Across the Asian region, recent months have seen an unending litany of bad news— economic growth is flagging, currencies are plunging, equity markets have corrected sharply, and the region’s vaunted export engines appear to be seizing up. And if this wasn’t bad enough, there has also been unsettling political news as well: an aggressive China expanding its ambitions in the disputed waters of the South China Sea, a crackdown on political corruption in China, and uncertainty over forthcoming leadership changes in Vietnam, the Philippines and Myanmar.
So what happened to Asia’s economic miracle? Our view is that we have to distinguish the cyclical outlook from the long-term structural outlook—there are clear pressures on the cyclical front that will affect economic growth and create financial pressures. However, beyond this near-term challenge, the likelihood is that Asian economic growth will regain momentum by the latter part of 2016. Thereafter, even if average rates of growth could be lower than in the pre-2008 days, the pace of transformation will continue to be dramatic—and create huge new markets for the rest of the world.

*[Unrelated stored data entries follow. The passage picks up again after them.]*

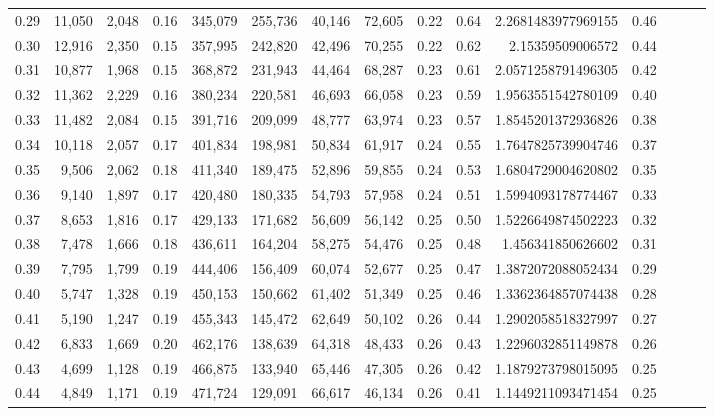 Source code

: \begin{tabular}{rrrrrrrrrrrrrrr}
0.29 &  11,050 &  2,048 &  0.16 &  345,079 &  255,736 &   40,146 &   72,605 &  0.22 &  0.64 &    2.2681483977969155 &      0.46 \\
0.30 &  12,916 &  2,350 &  0.15 &  357,995 &  242,820 &   42,496 &   70,255 &  0.22 &  0.62 &      2.15359509006572 &      0.44 \\
0.31 &  10,877 &  1,968 &  0.15 &  368,872 &  231,943 &   44,464 &   68,287 &  0.23 &  0.61 &    2.0571258791496305 &      0.42 \\
0.32 &  11,362 &  2,229 &  0.16 &  380,234 &  220,581 &   46,693 &   66,058 &  0.23 &  0.59 &    1.9563551542780109 &      0.40 \\
0.33 &  11,482 &  2,084 &  0.15 &  391,716 &  209,099 &   48,777 &   63,974 &  0.23 &  0.57 &    1.8545201372936826 &      0.38 \\
0.34 &  10,118 &  2,057 &  0.17 &  401,834 &  198,981 &   50,834 &   61,917 &  0.24 &  0.55 &    1.7647825739904746 &      0.37 \\
0.35 &   9,506 &  2,062 &  0.18 &  411,340 &  189,475 &   52,896 &   59,855 &  0.24 &  0.53 &    1.6804729004620802 &      0.35 \\
0.36 &   9,140 &  1,897 &  0.17 &  420,480 &  180,335 &   54,793 &   57,958 &  0.24 &  0.51 &    1.5994093178774467 &      0.33 \\
0.37 &   8,653 &  1,816 &  0.17 &  429,133 &  171,682 &   56,609 &   56,142 &  0.25 &  0.50 &    1.5226649874502223 &      0.32 \\
0.38 &   7,478 &  1,666 &  0.18 &  436,611 &  164,204 &   58,275 &   54,476 &  0.25 &  0.48 &     1.456341850626602 &      0.31 \\
0.39 &   7,795 &  1,799 &  0.19 &  444,406 &  156,409 &   60,074 &   52,677 &  0.25 &  0.47 &    1.3872072088052434 &      0.29 \\
0.40 &   5,747 &  1,328 &  0.19 &  450,153 &  150,662 &   61,402 &   51,349 &  0.25 &  0.46 &    1.3362364857074438 &      0.28 \\
0.41 &   5,190 &  1,247 &  0.19 &  455,343 &  145,472 &   62,649 &   50,102 &  0.26 &  0.44 &    1.2902058518327997 &      0.27 \\
0.42 &   6,833 &  1,669 &  0.20 &  462,176 &  138,639 &   64,318 &   48,433 &  0.26 &  0.43 &    1.2296032851149878 &      0.26 \\
0.43 &   4,699 &  1,128 &  0.19 &  466,875 &  133,940 &   65,446 &   47,305 &  0.26 &  0.42 &    1.1879273798015095 &      0.25 \\
0.44 &   4,849 &  1,171 &  0.19 &  471,724 &  129,091 &   66,617 &   46,134 &  0.26 &  0.41 &    1.1449211093471454 &      0.25 \\

\end{tabular}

What are the cyclical headwinds?
At one level, it is no surprise that the economic picture has darkened in the past year, given the confluence of negatives. After all, this is a region that is highly plugged into global trading and financial systems.
- First, from the end of 2014 through the past few months, we have seen economic growth in the United States, the Eurozone and Japan—which consume a huge part of Asia’s manufactured exports—lose vigour. Not surprisingly, manufacturing output growth decelerated or turned into outright contraction across the region as a result.
- Second, at the same time, the other huge component of the region’s market, China, also ran into trouble. For most countries in Asia, China is the single-most important export market. However, this is a little deceptive. China absorbs a huge amount of intermediate components in its export-processing factories—these imports are, therefore, meant to satisfy demand that is ultimately generated in China’s export markets, such as the United States, Europe and Japan. The true indigenous Chinese demand for Asian imports is of food items such as crude palm oil or industrial raw materials such as coal, oil, base metals and energy. In addition, China is a massive importer of capital equipment, with Japan, Korea and Taiwan as key providers (alongside Germany and the United States as well). So the main impact of the Chinese slowdown has been to depress prices and import volumes of commodities exported by countries such as Australia and Indonesia, while depressing the demand for capital goods exports from the more advanced Asian economies.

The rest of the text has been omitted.